After a jury trial the defendant was convicted of the crimes of rape and kidnapping, and he has appealed. The only dispute at trial was whether the acts alleged were forced or consensual. There was no error. 1. The defendant contends that the judge erred in refusing to strike the victim's answer to a question posed to her during cross-examination and claimed by the defendant to be unresponsive. Assuming, arguendo, the answer was unresponsive, it was relevant, and it was within the discretion of the judge to allow it to stand. Brown v. Wong Gow Sue, 354 Mass. 646 , 649 (1968). Commonwealth v. Tucker, 2 Mass. App. Ct. 328 , 311 (1974). Commonwealth v. Bishop, 5 Mass. App. Ct. 738 , 740 (1977). Considering the questions and answers preceding and following the disputed answer, we cannot conceive of how the defendant could have been harmed by it. 2. Error is claimed in the admission of a screwdriver (and of testimony concerning the finding of the screwdriver) which was found at the time of the defendant's arrest twelve days after the alleged rape, tucked in a seam of the carpet between the driver's seat and the door in the defendant's car. The victim had testified that the defendant told her that he had a knife. She also testified that she was "very, very scared" and did what the defendant told her to do since she thought he had a knife. No knife or screwdriver was displayed to the victim. Given the location of the screwdriver by the driver's side and given that its potential for harm was as great as that of a knife, its presence in the car was at least of marginal relevance to show that the defendant had the means to back up his threats. [Note 1] In admitting the evidence the judge recognized its marginal character as well as its probable lack of prejudicial impact when he
stated, "I think it won't make too much difference one way or the other." Having considered all of the evidence, we agree with the judge and hold that he did not abuse his discretion since the relevance of the evidence outweighed any slight prejudice which might have flowed from its admission.
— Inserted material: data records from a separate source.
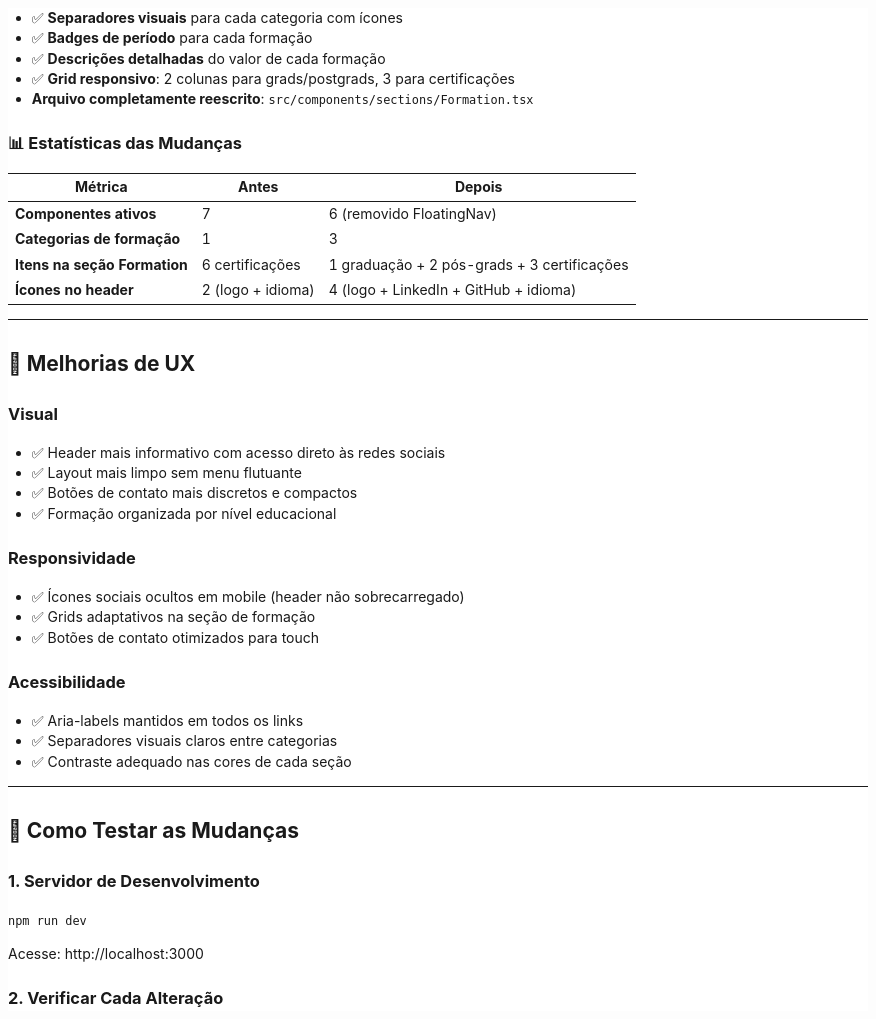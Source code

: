 - ✅ **Separadores visuais** para cada categoria com ícones
- ✅ **Badges de período** para cada formação
- ✅ **Descrições detalhadas** do valor de cada formação
- ✅ **Grid responsivo**: 2 colunas para grads/postgrads, 3 para certificações
- **Arquivo completamente reescrito**: `src/components/sections/Formation.tsx`

### 📊 Estatísticas das Mudanças

| Métrica | Antes | Depois |
|---------|-------|--------|
| **Componentes ativos** | 7 | 6 (removido FloatingNav) |
| **Categorias de formação** | 1 | 3 |
| **Itens na seção Formation** | 6 certificações | 1 graduação + 2 pós-grads + 3 certificações |
| **Ícones no header** | 2 (logo + idioma) | 4 (logo + LinkedIn + GitHub + idioma) |

---

## 🎯 Melhorias de UX

### Visual
- ✅ Header mais informativo com acesso direto às redes sociais
- ✅ Layout mais limpo sem menu flutuante
- ✅ Botões de contato mais discretos e compactos
- ✅ Formação organizada por nível educacional

### Responsividade
- ✅ Ícones sociais ocultos em mobile (header não sobrecarregado)
- ✅ Grids adaptativos na seção de formação
- ✅ Botões de contato otimizados para touch

### Acessibilidade
- ✅ Aria-labels mantidos em todos os links
- ✅ Separadores visuais claros entre categorias
- ✅ Contraste adequado nas cores de cada seção

---

## 🚀 Como Testar as Mudanças

### 1. **Servidor de Desenvolvimento**
```bash
npm run dev
```
Acesse: http://localhost:3000

### 2. **Verificar Cada Alteração**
See Commonwealth v. Patterson, 4 Mass. App. Ct. 70 , 74 (1976). Contrast Green v. Richmond, 369 Mass. 47 , 59-60 (1975); Commonwealth v. Wesley, ante 513, 515 (1978). Compare Commonwealth v. Blow, 362 Mass. 196 , 201 (1972). 3. The defendant's claim that the judge erred in permitting a certain leading question merits no discussion; the question was never answered.
[Note 1] Later in the trial the defendant testified that he had had the screwdriver in his car at the time of the incident and used it to adjust the rear view mirror.